If you want to fine-tune the model, here are the instructions to continue training OpenNMT-tf models.

I hope this helps. If you have questions, please let me know.

If you use the model, please cite our paper, which explains the process of building the model:

@inproceedings{moslem-etal-2022-domain,
    title = "Domain-Specific Text Generation for Machine Translation",
    author = "Moslem, Yasmin  and
      Haque, Rejwanul  and
      Kelleher, John  and
      Way, Andy",
    booktitle = "Proceedings of the 15th biennial conference of the Association for Machine Translation in the Americas (Volume 1: Research Track)",
    month = sep,
    year = "2022",
    address = "Orlando, USA",
    publisher = "Association for Machine Translation in the Americas",
    url = "https://aclanthology.org/2022.amta-research.2",
    pages = "14--30",
    abstract = "Preservation of domain knowledge from the source to target is crucial in any translation workflow. It is common in the translation industry to receive highly-specialized projects, where there is hardly any parallel in-domain data. In such scenarios where there is insufficient in-domain data to fine-tune Machine Translation (MT) models, producing translations that are consistent with the relevant context is challenging. In this work, we propose leveraging state-of-the-art pretrained language models (LMs) for domain-specific data augmentation for MT, simulating the domain characteristics of either (a) a small bilingual dataset, or (b) the monolingual source text to be translated. Combining this idea with back-translation, we can generate huge amounts of synthetic bilingual in-domain data for both use cases. For our investigation, we used the state-of-the-art MT architecture, Transformer. We employed mixed fine-tuning to train models that significantly improve translation of in-domain texts. More specifically, our proposed methods achieved improvements of approximately 5-6 BLEU and 2-3 BLEU, respectively, on Arabic-to-English and English-to-Arabic language pairs. Furthermore, the outcome of human evaluation corroborates the automatic evaluation results.",
}

ymoslem · March 1, 2023, 8:02pm

Another option you have for Arabic-to-English machine translation is NLLB, available in difference sizes via both Hugging Face Transformers, and OpenNMT-py.

All the best,
Yasmin

Thea · March 13, 2023, 9:48am

Thank you so much for your reply, it was very helpful. I just have a question about the training command, because I suspect I’m doing something wrong. When I run !onmt-main --config '/content/drive/MyDrive/open_nmt_data/config.yml' --checkpoint_path '/content/drive/MyDrive/open_nmt_data/model/ckpt-240000.index' --model_type Transformer --auto_config train --with_eval the initial loss is quite high (10 point something), and after 1000 steps, the bleu score is 3.42. The training process is also quite slow, and I’ve exhausted my computer units after the 1000th trainign step. So my question is if I’m actually fine tuning anything, or if I’m training from scratch?

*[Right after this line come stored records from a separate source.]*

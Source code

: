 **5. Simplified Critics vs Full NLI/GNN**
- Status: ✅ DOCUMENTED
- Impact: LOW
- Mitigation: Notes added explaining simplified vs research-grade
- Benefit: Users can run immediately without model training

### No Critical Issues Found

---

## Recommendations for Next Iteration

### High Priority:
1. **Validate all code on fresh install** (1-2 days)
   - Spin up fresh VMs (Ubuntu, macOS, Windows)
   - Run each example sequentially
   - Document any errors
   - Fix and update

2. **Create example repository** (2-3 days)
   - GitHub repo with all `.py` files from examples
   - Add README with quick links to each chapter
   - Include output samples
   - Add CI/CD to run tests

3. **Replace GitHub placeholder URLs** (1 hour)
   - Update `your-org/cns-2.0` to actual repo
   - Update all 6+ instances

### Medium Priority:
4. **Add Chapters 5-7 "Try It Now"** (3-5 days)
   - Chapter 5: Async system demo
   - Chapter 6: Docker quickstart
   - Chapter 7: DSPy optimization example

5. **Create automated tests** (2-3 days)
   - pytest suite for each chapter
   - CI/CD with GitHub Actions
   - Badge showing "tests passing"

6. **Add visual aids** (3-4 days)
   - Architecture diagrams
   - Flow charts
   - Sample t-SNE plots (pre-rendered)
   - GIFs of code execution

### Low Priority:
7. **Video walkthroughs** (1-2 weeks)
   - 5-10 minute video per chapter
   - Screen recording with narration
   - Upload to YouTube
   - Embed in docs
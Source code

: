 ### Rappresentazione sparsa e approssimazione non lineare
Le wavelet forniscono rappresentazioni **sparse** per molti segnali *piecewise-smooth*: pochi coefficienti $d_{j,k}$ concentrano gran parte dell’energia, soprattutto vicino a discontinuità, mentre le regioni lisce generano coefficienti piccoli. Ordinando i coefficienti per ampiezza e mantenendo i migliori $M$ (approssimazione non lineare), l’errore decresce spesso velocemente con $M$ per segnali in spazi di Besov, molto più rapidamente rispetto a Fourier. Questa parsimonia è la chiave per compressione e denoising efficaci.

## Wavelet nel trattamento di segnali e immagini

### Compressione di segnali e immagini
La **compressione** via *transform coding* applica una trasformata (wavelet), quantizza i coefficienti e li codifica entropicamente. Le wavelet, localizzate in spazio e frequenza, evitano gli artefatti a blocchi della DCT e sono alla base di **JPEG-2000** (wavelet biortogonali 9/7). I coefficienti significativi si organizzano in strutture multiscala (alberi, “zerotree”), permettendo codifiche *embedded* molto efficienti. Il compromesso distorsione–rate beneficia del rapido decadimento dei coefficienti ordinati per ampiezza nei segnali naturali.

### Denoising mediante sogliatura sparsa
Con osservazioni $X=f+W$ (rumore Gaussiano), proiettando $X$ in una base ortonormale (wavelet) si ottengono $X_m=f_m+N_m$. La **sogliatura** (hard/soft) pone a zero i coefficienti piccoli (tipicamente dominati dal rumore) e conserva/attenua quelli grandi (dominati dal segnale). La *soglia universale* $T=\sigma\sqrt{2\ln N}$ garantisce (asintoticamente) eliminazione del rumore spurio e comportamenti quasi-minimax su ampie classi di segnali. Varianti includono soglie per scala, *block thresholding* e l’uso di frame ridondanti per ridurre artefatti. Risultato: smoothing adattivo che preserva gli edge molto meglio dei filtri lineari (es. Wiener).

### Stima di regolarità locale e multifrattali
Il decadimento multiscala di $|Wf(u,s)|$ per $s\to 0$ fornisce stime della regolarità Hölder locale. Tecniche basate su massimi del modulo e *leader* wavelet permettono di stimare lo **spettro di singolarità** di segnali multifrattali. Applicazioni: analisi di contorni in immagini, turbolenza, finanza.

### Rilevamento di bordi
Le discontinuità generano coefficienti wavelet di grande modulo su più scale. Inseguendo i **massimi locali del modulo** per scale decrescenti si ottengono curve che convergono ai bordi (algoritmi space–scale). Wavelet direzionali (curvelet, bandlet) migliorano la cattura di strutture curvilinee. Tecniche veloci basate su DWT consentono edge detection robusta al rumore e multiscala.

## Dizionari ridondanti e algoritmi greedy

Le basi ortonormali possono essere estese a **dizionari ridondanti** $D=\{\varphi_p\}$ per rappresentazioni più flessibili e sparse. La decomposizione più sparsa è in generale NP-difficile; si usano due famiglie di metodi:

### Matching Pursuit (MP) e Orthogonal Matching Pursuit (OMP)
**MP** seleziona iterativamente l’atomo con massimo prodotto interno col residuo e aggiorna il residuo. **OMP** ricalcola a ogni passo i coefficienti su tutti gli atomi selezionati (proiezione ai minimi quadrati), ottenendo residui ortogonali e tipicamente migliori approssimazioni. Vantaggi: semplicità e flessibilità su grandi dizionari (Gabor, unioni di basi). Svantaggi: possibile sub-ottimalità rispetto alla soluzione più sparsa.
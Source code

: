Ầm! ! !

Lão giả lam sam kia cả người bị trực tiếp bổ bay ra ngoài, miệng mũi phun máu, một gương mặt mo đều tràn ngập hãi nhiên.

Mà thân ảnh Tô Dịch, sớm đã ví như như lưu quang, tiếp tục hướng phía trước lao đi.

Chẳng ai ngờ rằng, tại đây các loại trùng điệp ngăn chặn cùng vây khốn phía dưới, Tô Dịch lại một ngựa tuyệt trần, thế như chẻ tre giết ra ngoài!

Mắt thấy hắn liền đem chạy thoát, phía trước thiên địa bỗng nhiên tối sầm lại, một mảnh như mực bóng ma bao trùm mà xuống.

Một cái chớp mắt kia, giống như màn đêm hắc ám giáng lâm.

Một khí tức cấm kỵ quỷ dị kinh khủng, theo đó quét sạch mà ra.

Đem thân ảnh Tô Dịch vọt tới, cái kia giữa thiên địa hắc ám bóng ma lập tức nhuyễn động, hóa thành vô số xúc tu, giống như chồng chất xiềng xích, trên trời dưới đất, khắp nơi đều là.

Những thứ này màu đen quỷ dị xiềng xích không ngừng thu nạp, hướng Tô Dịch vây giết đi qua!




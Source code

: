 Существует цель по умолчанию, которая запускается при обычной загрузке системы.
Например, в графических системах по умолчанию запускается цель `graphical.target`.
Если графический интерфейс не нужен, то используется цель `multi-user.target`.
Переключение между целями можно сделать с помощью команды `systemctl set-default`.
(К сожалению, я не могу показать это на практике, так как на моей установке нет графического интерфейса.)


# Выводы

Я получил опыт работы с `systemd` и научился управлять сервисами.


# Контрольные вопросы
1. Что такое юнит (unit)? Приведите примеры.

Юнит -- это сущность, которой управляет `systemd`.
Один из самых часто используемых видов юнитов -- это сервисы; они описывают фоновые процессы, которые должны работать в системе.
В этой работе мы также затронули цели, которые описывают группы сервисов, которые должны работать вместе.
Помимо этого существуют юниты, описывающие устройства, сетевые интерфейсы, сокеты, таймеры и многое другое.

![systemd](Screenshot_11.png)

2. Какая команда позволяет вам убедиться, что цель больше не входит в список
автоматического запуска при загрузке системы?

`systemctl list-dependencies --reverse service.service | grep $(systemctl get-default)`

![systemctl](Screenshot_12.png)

ymoslem · March 14, 2023, 11:02am

Dear Thea,

Yes, the score should be much better than this.

Actually, this model type is TransformerBigRelative and for --checkpoint_path you should use the file without extension, e.g. ckpt-240000

The training command was as follows:

onmt-main --model_type TransformerBigRelative --config config.yml --auto_config train --with_eval --num_gpus 2

The continual training command is as follows:

onmt-main --model_type TransformerBigRelative --config config.yml --auto_config --checkpoint_path model/ckpt-240000 train --with_eval  --num_gpus 2

Obviously, you can change --num_gpus to match the number of GPUs you have.

Then, in the config file, you change the following:
model_dir
save_checkpoints_steps to say 1000 or 5000

Further notes:

Tokenization must be done using the same provided SentencePiece model.
Mixed fine-tuning is recommended to avoid overfitting. (It is okay to try without it first.) I have the data, I can share it if needed.
Averaging of the resulted model and the original one can be applied later.

All the best,
Yasmin

Thea · March 23, 2023, 11:17am

Hi,

Im’m sorry, but I’m still facing an issue when running the continual training command you gave me. When I run !onmt-main --model_type TransformerBigRelative --config /content/drive/MyDrive/open_nmt_data/config.yml --auto_config train --with_eval --checkpoint_path mode/ckpt-240000 --num_gpus 1 I get the error onmt-main: error: unrecognized arguments: --checkpoint_path /content/drive/MyDrive/open_nmt_data/model/ckpt-240000. Perhaps relevant, I’m using Opent NMT tf version 2.31.0, and I installed it like this: !pip install --upgrade pip !pip install OpenNMT-tf[tensorflow]. Am I missing something obvious?

ymoslem · March 23, 2023, 12:21pm

My mistake! checkpoint_path should be before train

onmt-main --model_type TransformerBigRelative --config config.yml --auto_config --checkpoint_path model/ckpt-240000 train --with_eval  --num_gpus 2

I used the following commands to verify this:

onmt-main --help
onmt-main train --help

ymoslem · March 23, 2023, 12:45pm

Here is the data:

AR: All the data - unfiltered (link)
EN: All the data - unfiltered (link)
AR: Training data - filtered and subworded (link)
EN: Training data - filtered and subworded (link)
AR: Dev data - filtered and subworded (link)
EN: Dev data - filtered and subworded (link)
AR: Test data - filtered and subworded (link)
AR: Test data - filtered and de-subworded (link)
EN: Test data - filtered and subworded (link)
EN: Test data - filtered and de-subworded (link)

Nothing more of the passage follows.